L’istituzione dell’Area Marina Protetta di Ustica ha dato il suo determinante contributo negli anni, dividendo in tre parti aree lo specchio d’acqua attorno all’isola per una distanza di tre miglia dalla costa. I fondali dell'isola sono particolari per la biodiversità marina che ci permettono di osservare un numero molto elevato di specie animali e vegetali.

D'obbligo ad Ustica , un vero e proprio paradiso naturale, il tour dell'isola in barca con la visita alle numerose grotte che offrono uno scenario suggestivo e ricco di particolari giochi cromatici.

Tipo di immersione: parete cave/grotta
Esperienza: Neofita-intermedio
Profondità massima: 30.00 mt.
Profondità media: 10.00 mt.
Note: corrente molto leggera; accesso in barca 50/55 min.

In una delle calette più belle dell'isola, uno dei punti di immersione da non perdere per gli amanti della fotografia, è possibile effettuare questa immersione. Questo sito è caratterizzato da colori davvero spettacolari perché tanti sono gli anfratti e passaggi ricoperti di ''Margherite di mare'' e ''Madrepora arancione'', nota come Astroides.

Arrivati in una caletta, iniziamo ad indossare l’attrezzatura e dopo il briefing ci tuffiamo; la discesa lenta lungo la cima dell’ancora ci permette di raggiungere una profondità iniziale di circa 9metri, pian piano seguendo la batimetrica vediamo digradare dolcemente il fondale in un alternarsi di posidonia e grossi massi.

Continuando a pinneggiare ci portiamo nel blu fino alla profondità massima di circa venticinque metri dove l’incontro con Ricciole e grossi Saraghi non è una rarità.

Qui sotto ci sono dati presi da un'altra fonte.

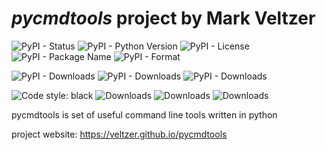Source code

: 

# *pycmdtools* project by Mark Veltzer

![PyPI - Status](https://img.shields.io/pypi/status/pycmdtools)
![PyPI - Python Version](https://img.shields.io/pypi/pyversions/pycmdtools)
![PyPI - License](https://img.shields.io/pypi/l/pycmdtools)
![PyPI - Package Name](https://img.shields.io/pypi/v/pycmdtools)
![PyPI - Format](https://img.shields.io/pypi/format/pycmdtools)

![PyPI - Downloads](https://img.shields.io/pypi/dd/pycmdtools)
![PyPI - Downloads](https://img.shields.io/pypi/dw/pycmdtools)
![PyPI - Downloads](https://img.shields.io/pypi/dm/pycmdtools)

![Code style: black](https://img.shields.io/badge/code%20style-black-000000.svg)
![Downloads](https://pepy.tech/badge/pycmdtools)
![Downloads](https://pepy.tech/badge/pycmdtools/month)
![Downloads](https://pepy.tech/badge/pycmdtools/week)

pycmdtools is set of useful command line tools written in python

project website: https://veltzer.github.io/pycmdtools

Un piccolo canyon conduce ad alcuni anfratti creati da una parte della parete rocciosa soprastante: qui si possono osservare un bellissimo anfiteatro e numerosi frammenti d'anfora, alcuni dei quali stratificati nella stessa roccia.

Diverse le specie di nudibranchi che troviamo come le Flabelline Rosa, le Vacchette di mare e Cratena Peregrina.

Tipo di immersione: cave/grotta/ roccia 
Esperienza: Advanced
Profondità massima: 18.00 mt.
Profondità media: 15.00 mt.
Note: corrente leggera, visibilità buona, accesso in barca 50/55 min

Il punto di immersione Grotta delle Cipree è un’immersione sicuramente suggestiva ma che richiede un buon controllo dell’assetto: si tratta di un'enorme grotta, con un ingresso molto ampio a circa 18 metri, dal fondale inizialmente sabbioso e poi roccioso.
Risalendo verso la superficie, si arriva ad uno stretto passaggio e da qui ad una bolla d'aria dove è possibile respirare senza l'erogatore, e godere delle luci che penetrano dall’ingresso. Poco più avanti troviamo una camera buia, dall’acqua salmastra e con una spiaggetta costituita da frammenti di cipree e altri organismi.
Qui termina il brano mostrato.